** RECORDS FOR THIS EXERCISE follows **

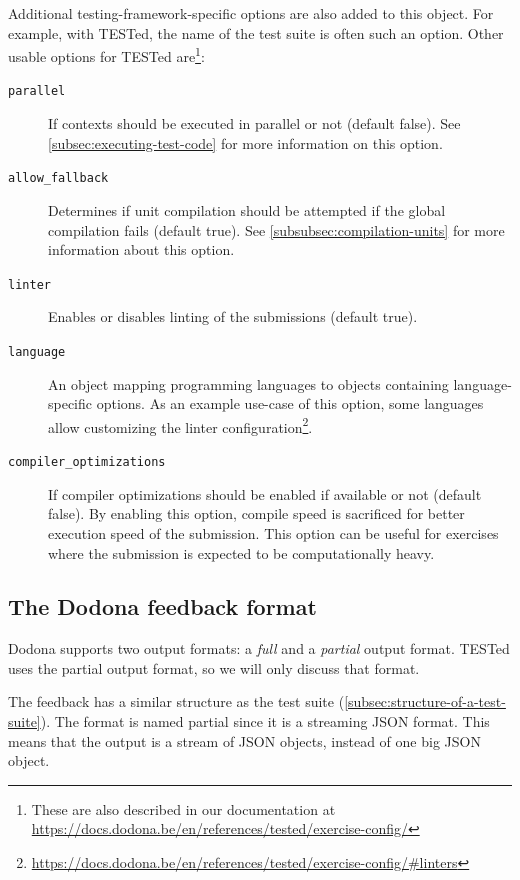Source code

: \documentclass[../main]{subfiles}
\begin{document}
Additional testing-framework-specific options are also added to this object.
For example, with TESTed, the name of the test suite is often such an option.
Other usable options for TESTed are\footnote{These are also described in our documentation at \url{https://docs.dodona.be/en/references/tested/exercise-config/}}:

\begin{description}
    \item[\texttt{parallel}] If contexts should be executed in parallel or not (default false).
        See \cref{subsec:executing-test-code} for more information on this option.
    \item[\texttt{allow\_fallback}] Determines if unit compilation should be attempted if the global compilation fails (default true).
        See \cref{subsubsec:compilation-units} for more information about this option.
    \item[\texttt{linter}] Enables or disables linting of the submissions (default true).
    \item[\texttt{language}] An object mapping programming languages to objects containing language-specific options.
        As an example use-case of this option, some languages allow customizing the linter configuration\footnote{\url{https://docs.dodona.be/en/references/tested/exercise-config/\#linters}}.
    \item[\texttt{compiler\_optimizations}] If compiler optimizations should be enabled if available or not (default false).
        By enabling this option, compile speed is sacrificed for better execution speed of the submission.
        This option can be useful for exercises where the submission is expected to be computationally heavy.
\end{description}

\subsection{The Dodona feedback format}\label{subsec:dodona-output}

Dodona supports two output formats: a \emph{full} and a \emph{partial} output format.
TESTed uses the partial output format, so we will only discuss that format.

The feedback has a similar structure as the test suite (\cref{subsec:structure-of-a-test-suite}).
The format is named partial since it is a streaming JSON format.
This means that the output is a stream of JSON objects, instead of one big JSON object.
\end{document}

** End of RECORDS FOR THIS EXERCISE **

▶ _EXERCISE BRIEF_: Would you repeat exactly, and only, the lines from the start of the records above through the line containing "about this option.", with the pictures omitted?

▶ _RESULT OF THE EXERCISE_:
Source code

: \documentclass[../main]{subfiles}
\begin{document}
Additional testing-framework-specific options are also added to this object.
For example, with TESTed, the name of the test suite is often such an option.
Other usable options for TESTed are\footnote{These are also described in our documentation at \url{https://docs.dodona.be/en/references/tested/exercise-config/}}:

\begin{description}
    \item[\texttt{parallel}] If contexts should be executed in parallel or not (default false).
        See \cref{subsec:executing-test-code} for more information on this option.
    \item[\texttt{allow\_fallback}] Determines if unit compilation should be attempted if the global compilation fails (default true).
        See \cref{subsubsec:compilation-units} for more information about this option.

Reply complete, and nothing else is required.